Silas wiped his hands on a greasy apron. “He was the king of this coast once. Owned half the fleet, the cannery, and most of the council. But he vanished. Some say he went overboard, others say he just walked into the sea one night when the debts got too high. But Thomas... Thomas was his right hand. If Thomas is dead, then the last of the Vane secrets is buried with him.”
“Maybe not all of them,” Julian replied. “Someone sent this watch to Thomas’s widow. Someone wants the past to come back to the surface.”
A young deckhand at the end of the bar, a boy no older than twenty with a nervous twitch in his left eye, stood up abruptly. He knocked over his stool, the clatter echoing in the silent room. He hurried toward the door, but as he passed Julian, he stumbled. For a second, his hand brushed against Julian’s coat pocket. Julian felt a small weight drop inside.
The boy vanished into the night before Julian could react. He waited a few minutes, finished his pint, and then stepped out into the alleyway behind the shack. He reached into his pocket and pulled out a crumpled piece of paper. It was a receipt from a local storage facility, dated only two days ago. On the back, a single word was scrawled in frantic, shaky handwriting: Pier.
Julian looked toward the pier. The lights of the amusement arcade were flickering, casting gaudy reds and blues onto the dark water. The structures beneath the pier were a maze of iron girders and rotting timber, a place where the tide trapped all sorts of debris. It was also a place where a man could meet in secret, away from the prying eyes of the town.
He made his way toward the beach, the sand crunching beneath his boots.
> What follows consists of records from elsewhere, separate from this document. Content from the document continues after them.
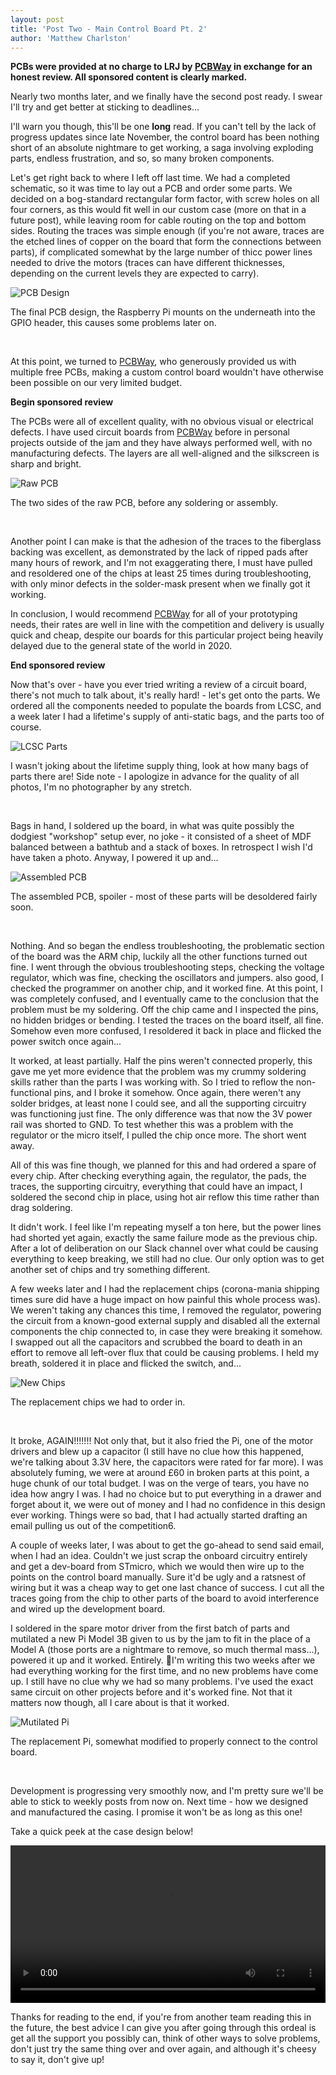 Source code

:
 ```yaml
---
layout: post
title: 'Post Two - Main Control Board Pt. 2'
author: 'Matthew Charlston'
---
```


**PCBs were provided at no charge to LRJ by [PCBWay](https://pcbway.com) in exchange for an honest review. All sponsored content is clearly marked.**

Nearly two months later, and we finally have the second post ready. I swear I'll try and get better at sticking to deadlines... 

I'll warn you though, this'll be one **long** read. If you can't tell by the lack of progress updates since late November, the control board has been nothing short of an absolute nightmare to get working, a saga involving exploding parts, endless frustration, and so, so many broken components.

Let's get right back to where I left off last time. We had a completed schematic, so it was time to lay out a PCB and order some parts. We decided on a bog-standard rectangular form factor, with screw holes on all four corners, as this would fit well in our custom case (more on that in a future post), while leaving room for cable routing on the top and bottom sides. Routing the traces was simple enough (if you're not aware, traces are the etched lines of copper on the board that form the connections between parts), if complicated somewhat by the large number of thicc power lines needed to drive the motors (traces can have different thicknesses, depending on the current levels they are expected to carry). 

![PCB Design](/images/board-design.png "PCB Design")

The final PCB design, the Raspberry Pi mounts on the underneath into the GPIO header, this causes some problems later on.

<br>

At this point, we turned to [PCBWay](https://pcbway.com), who generously provided us with multiple free PCBs, making a custom control board wouldn't have otherwise been possible on our very limited budget.

**Begin sponsored review**

The PCBs were all of excellent quality, with no obvious visual or electrical defects. l have used circuit boards from [PCBWay](https://pcbway.com) before in personal projects outside of the jam and they have always performed well, with no manufacturing defects. The layers are all well-aligned and the silkscreen is sharp and bright.

![Raw PCB](/images/pcb.jpg "Raw PCB")

The two sides of the raw PCB, before any soldering or assembly.

<br>

Another point I can make is that the adhesion of the traces to the fiberglass backing was excellent, as demonstrated by the lack of ripped pads after many hours of rework, and I'm not exaggerating there, I must have pulled and resoldered one of the chips at least 25 times during troubleshooting, with only minor defects in the solder-mask present when we finally got it working.

In conclusion, I would recommend [PCBWay](https://pcbway.com) for all of your prototyping needs, their rates are well in line with the competition and delivery is usually quick and cheap, despite our boards for this particular project being heavily delayed due to the general state of the world in 2020.

**End sponsored review**

Now that's over - have you ever tried writing a review of a circuit board, there's not much to talk about, it's really hard! - let's get onto the parts. We ordered all the components needed to populate the boards from LCSC, and a week later I had a lifetime's supply of anti-static bags, and the parts too of course. 

![LCSC Parts](/images/lcsc-parts.jpg "LCSC Parts")

I wasn't joking about the lifetime supply thing, look at how many bags of parts there are! Side note - I apologize in advance for the quality of all photos, I'm no photographer by any stretch.

<br>

Bags in hand, I soldered up the board, in what was quite possibly the dodgiest "workshop" setup ever, no joke - it consisted of a sheet of MDF balanced between a bathtub and a stack of boxes. In retrospect I wish I'd have taken a photo. Anyway, I powered it up and...

![Assembled PCB](/images/assembled-pcb.jpg "Assembled PCB")

The assembled PCB, spoiler - most of these parts will be desoldered fairly soon.

<br>

Nothing. And so began the endless troubleshooting, the problematic section of the board was the ARM chip, luckily all the other functions turned out fine. I went through the obvious troubleshooting steps, checking the voltage regulator, which was fine, checking the oscillators and jumpers. also good, I checked the programmer on another chip, and it worked fine. At this point, I was completely confused, and I eventually came to the conclusion that the problem must be my soldering. Off the chip came and I inspected the pins, no hidden bridges or bending. I tested the traces on the board itself, all fine. Somehow even more confused, I resoldered it back in place and flicked the power switch once again...

It worked, at least partially. Half the pins weren't connected properly, this gave me yet more evidence that the problem was my crummy soldering skills rather than the parts I was working with. So I tried to reflow the non-functional pins, and I broke it somehow. Once again, there weren't any solder bridges, at least none I could see, and all the supporting circuitry was functioning just fine. The only difference was that now the 3V power rail was shorted to GND. To test whether this was a problem with the regulator or the micro itself, I pulled the chip once more. The short went away.

All of this was fine though, we planned for this and had ordered a spare of every chip. After checking everything again, the regulator, the pads, the traces, the supporting circuitry, everything that could have an impact, I soldered the second chip in place, using hot air reflow this time rather than drag soldering.

It didn't work. I feel like I'm repeating myself a ton here, but the power lines had shorted yet again, exactly the same failure mode as the previous chip. After a lot of deliberation on our Slack channel over what could be causing everything to keep breaking, we still had no clue. Our only option was to get another set of chips and try something different.

A few weeks later and I had the replacement chips (corona-mania shipping times sure did have a huge impact on how painful this whole process was). We weren't taking any chances this time, I removed the regulator, powering the circuit from a known-good external supply and disabled all the external components the chip connected to, in case they were breaking it somehow. I swapped out all the capacitors and scrubbed the board to death in an effort to remove all left-over flux that could be causing problems. I held my breath, soldered it in place and flicked the switch, and...

![New Chips](/images/new-chips.jpg "New Chips")

The replacement chips we had to order in.

<br>

It broke, AGAIN!!!!!!! Not only that, but it also fried the Pi, one of the motor drivers and blew up a capacitor (I still have no clue how this happened, we're talking about 3.3V here, the capacitors were rated for far more).  I was absolutely fuming, we were at around £60 in broken parts at this point, a huge chunk of our total budget. I was on the verge of tears, you have no idea how angry I was. I had no choice but to put everything in a drawer and forget about it, we were out of money and I had no confidence in this design ever working. Things were so bad, that I had actually started drafting an email pulling us out of the competition6.

A couple of weeks later, I was about to get the go-ahead to send said email, when I had an idea. Couldn't we just scrap the onboard circuitry entirely and get a dev-board from STmicro, which we would then wire up to the points on the control board manually. Sure it'd be ugly and a ratsnest of wiring but it was a cheap way to get one last chance of success. I cut all the traces going from the chip to other parts of the board to avoid interference and wired up the development board.

I soldered in the spare motor driver from the first batch of parts and mutilated a new Pi Model 3B given to us by the jam to fit in the place of a Model A (those ports are a nightmare to remove, so much thermal mass...), powered it up and it worked. Entirely. I'm writing this two weeks after we had everything working for the first time, and no new problems have come up. I still have no clue why we had so many problems. I've used the exact same circuit on other projects before and it's worked fine. Not that it matters now though, all I care about is that it worked.

![Mutilated Pi](/images/mutilated-pi.jpg "Mutilated Pi")

The replacement Pi, somewhat modified to properly connect to the control board.

<br>

Development is progressing very smoothly now, and I'm pretty sure we'll be able to stick to weekly posts from now on. Next time - how we designed and manufactured the casing. I promise it won't be as long as this one!

Take a quick peek at the case design below!

<video width="100%" autoplay loop>
    <source src="/images/caseloop.webm" type="video/webm"/>
</video>
<br>

Thanks for reading to the end, if you're from another team reading this in the future, the best advice I can give you after going through this ordeal is get all the support you possibly can, think of other ways to solve problems, don't just try the same thing over and over again, and although it's cheesy to say it, don't give up! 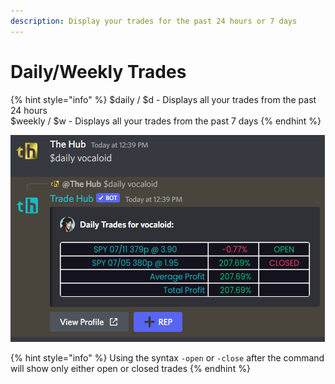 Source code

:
 ```yaml
---
description: Display your trades for the past 24 hours or 7 days
---
```


# Daily/Weekly Trades

{% hint style="info" %}
$daily / $d - Displays all your trades from the past 24 hours\
$weekly / $w - Displays all your trades from the past 7 days
{% endhint %}

![](<../.gitbook/assets/image (24).png>)

{% hint style="info" %}
Using the syntax `-open` or `-close` after the command will show only either open or closed trades
{% endhint %}
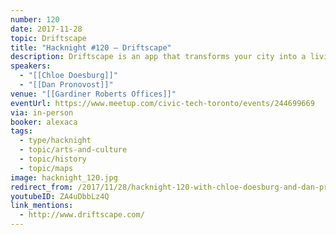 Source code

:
 ```yaml
---
number: 120
date: 2017-11-28
topic: Driftscape
title: "Hacknight #120 – Driftscape"
description: Driftscape is an app that transforms your city into a living museum. You can learn about where you are, on your own schedule, from diverse local experts. Our presentation will discuss the Driftscape platform which enables local organizations to share site-specific arts, culture and history content. We believe that creating a platform where diverse stories can be shared will inspire a greater understanding of the spaces we inhabit and the people we share them with.
speakers:
  - "[[Chloe Doesburg]]"
  - "[[Dan Pronovost]]"
venue: "[[Gardiner Roberts Offices]]"
eventUrl: https://www.meetup.com/civic-tech-toronto/events/244699669
via: in-person
booker: alexaca
tags:
  - type/hacknight
  - topic/arts-and-culture
  - topic/history
  - topic/maps
image: hacknight_120.jpg
redirect_from: /2017/11/28/hacknight-120-with-chloe-doesburg-and-dan-pronovost/
youtubeID: ZA4uDbbLz4Q
link_mentions:
  - http://www.driftscape.com/
---
```

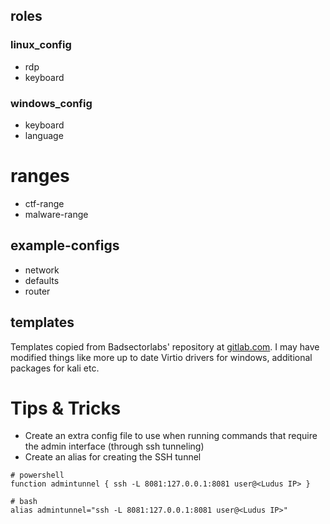 ## roles
### linux_config
- rdp
- keyboard
### windows_config
- keyboard
- language

# ranges
- ctf-range
- malware-range
 
## example-configs
- network
- defaults
- router

## templates
Templates copied from Badsectorlabs' repository at [gitlab.com](https://gitlab.com/badsectorlabs/ludus). 
I may have modified things like more up to date Virtio drivers for windows, additional packages for kali etc. 

# Tips & Tricks
- Create an extra config file to use when running commands that require the admin interface (through ssh tunneling)
- Create an alias for creating the SSH tunnel

``` shell 
# powershell
function admintunnel { ssh -L 8081:127.0.0.1:8081 user@<Ludus IP> }

# bash
alias admintunnel="ssh -L 8081:127.0.0.1:8081 user@<Ludus IP>"
``` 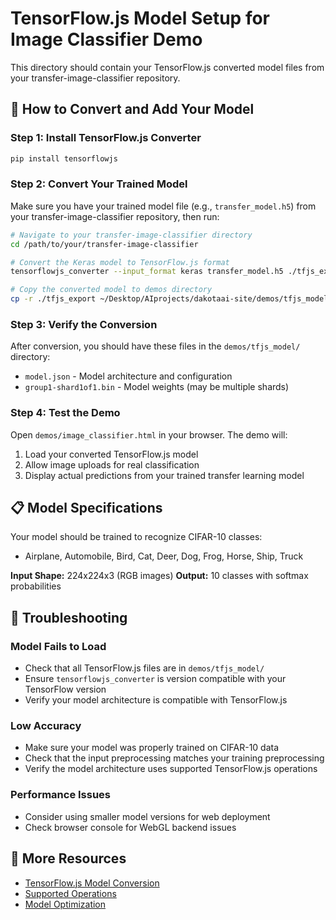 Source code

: # TensorFlow.js Model Setup for Image Classifier Demo

This directory should contain your TensorFlow.js converted model files from your transfer-image-classifier repository.

## 🚀 How to Convert and Add Your Model

### Step 1: Install TensorFlow.js Converter

```bash
pip install tensorflowjs
```

### Step 2: Convert Your Trained Model

Make sure you have your trained model file (e.g., `transfer_model.h5`) from your transfer-image-classifier repository, then run:

```bash
# Navigate to your transfer-image-classifier directory
cd /path/to/your/transfer-image-classifier

# Convert the Keras model to TensorFlow.js format
tensorflowjs_converter --input_format keras transfer_model.h5 ./tfjs_export

# Copy the converted model to demos directory
cp -r ./tfjs_export ~/Desktop/AIprojects/dakotaai-site/demos/tfjs_model
```

### Step 3: Verify the Conversion

After conversion, you should have these files in the `demos/tfjs_model/` directory:
- `model.json` - Model architecture and configuration
- `group1-shard1of1.bin` - Model weights (may be multiple shards)

### Step 4: Test the Demo

Open `demos/image_classifier.html` in your browser. The demo will:
1. Load your converted TensorFlow.js model
2. Allow image uploads for real classification
3. Display actual predictions from your trained transfer learning model

## 📋 Model Specifications

Your model should be trained to recognize CIFAR-10 classes:
- Airplane, Automobile, Bird, Cat, Deer, Dog, Frog, Horse, Ship, Truck

**Input Shape:** 224x224x3 (RGB images)
**Output:** 10 classes with softmax probabilities

## 🔧 Troubleshooting

### Model Fails to Load
- Check that all TensorFlow.js files are in `demos/tfjs_model/`
- Ensure `tensorflowjs_converter` is version compatible with your TensorFlow version
- Verify your model architecture is compatible with TensorFlow.js

### Low Accuracy
- Make sure your model was properly trained on CIFAR-10 data
- Check that the input preprocessing matches your training preprocessing
- Verify the model architecture uses supported TensorFlow.js operations

### Performance Issues
- Consider using smaller model versions for web deployment
- Check browser console for WebGL backend issues

## 📖 More Resources

- [TensorFlow.js Model Conversion](https://www.tensorflow.org/js/tutorials/conversion/import_keras)
- [Supported Operations](https://github.com/tensorflow/tfjs/blob/master/tfjs-core/src/ops/ops.ts)
- [Model Optimization](https://www.tensorflow.org/js/guide/model_management)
The wind was picking up again, bringing with it the taste of salt and the sound of the sea groaning against the piles. He reached the underbelly of the pier, the massive iron legs towering above him like the ribs of a dead whale. It was dark here, the only light coming from the gaps in the planks above.
“Is someone there?” Julian called out, his hand resting on the heavy Maglite in his pocket.
There was no answer, only the sound of water dripping and the distant clang of a bell buoy. He moved deeper into the shadows, his boots splashing through shallow pools. He saw something white snagged on a rusted bolt. He reached out to touch it, realized it was a piece of fabric—the same charcoal wool as Elena’s coat.
A sudden movement to his left caught his eye. A figure stepped out from behind a massive concrete pillar. It wasn't the boy from the bar. It was someone taller, broader, their face hidden by the hood of a waterproof jacket.
“You should have stayed in your office, Julian,” the figure said. The voice was distorted, muffled by the wind and the mask.
Julian didn't wait for a second warning. He lunged forward, but the figure was fast. A heavy blow caught Julian in the ribs, sending him reeling back against the cold iron. He gasped for air, his vision blurring. He tried to draw his light, but a second strike hit him across the temple. The world tilted, the lights of the pier spinning into a chaotic vortex.
As he slumped into the wet sand, he heard the sound of footsteps retreating. He tried to move, but his limbs felt like lead. Through the haze of pain, he saw a flickering light out at sea—a signal, rhythmic and steady. Then, the darkness claimed him, cold and absolute as the North Sea.